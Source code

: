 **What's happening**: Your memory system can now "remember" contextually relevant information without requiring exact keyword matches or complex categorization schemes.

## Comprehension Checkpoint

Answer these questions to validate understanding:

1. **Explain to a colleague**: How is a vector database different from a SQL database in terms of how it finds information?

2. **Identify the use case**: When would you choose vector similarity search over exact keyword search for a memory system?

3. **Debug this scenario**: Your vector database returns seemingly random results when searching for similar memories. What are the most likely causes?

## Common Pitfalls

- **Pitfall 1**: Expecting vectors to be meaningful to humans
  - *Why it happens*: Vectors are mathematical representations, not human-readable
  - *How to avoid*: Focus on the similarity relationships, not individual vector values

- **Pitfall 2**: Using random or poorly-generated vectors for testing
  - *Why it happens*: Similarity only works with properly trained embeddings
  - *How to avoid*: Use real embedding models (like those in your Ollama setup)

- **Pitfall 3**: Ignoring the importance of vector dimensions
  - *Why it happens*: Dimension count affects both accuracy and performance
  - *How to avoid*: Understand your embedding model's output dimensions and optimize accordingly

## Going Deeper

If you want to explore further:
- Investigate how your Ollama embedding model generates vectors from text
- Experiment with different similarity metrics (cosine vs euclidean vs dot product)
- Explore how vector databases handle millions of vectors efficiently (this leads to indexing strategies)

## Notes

§ Requirement: Give the records back in full, word for word.

§ Solution to this problem:
Source code

: **What's happening**: Your memory system can now "remember" contextually relevant information without requiring exact keyword matches or complex categorization schemes.

## Comprehension Checkpoint

Answer these questions to validate understanding:

1. **Explain to a colleague**: How is a vector database different from a SQL database in terms of how it finds information?

2. **Identify the use case**: When would you choose vector similarity search over exact keyword search for a memory system?

3. **Debug this scenario**: Your vector database returns seemingly random results when searching for similar memories. What are the most likely causes?

## Common Pitfalls

- **Pitfall 1**: Expecting vectors to be meaningful to humans
  - *Why it happens*: Vectors are mathematical representations, not human-readable
  - *How to avoid*: Focus on the similarity relationships, not individual vector values

- **Pitfall 2**: Using random or poorly-generated vectors for testing
  - *Why it happens*: Similarity only works with properly trained embeddings
  - *How to avoid*: Use real embedding models (like those in your Ollama setup)

- **Pitfall 3**: Ignoring the importance of vector dimensions
  - *Why it happens*: Dimension count affects both accuracy and performance
  - *How to avoid*: Understand your embedding model's output dimensions and optimize accordingly

## Going Deeper

If you want to explore further:
- Investigate how your Ollama embedding model generates vectors from text
- Experiment with different similarity metrics (cosine vs euclidean vs dot product)
- Explore how vector databases handle millions of vectors efficiently (this leads to indexing strategies)

## Notes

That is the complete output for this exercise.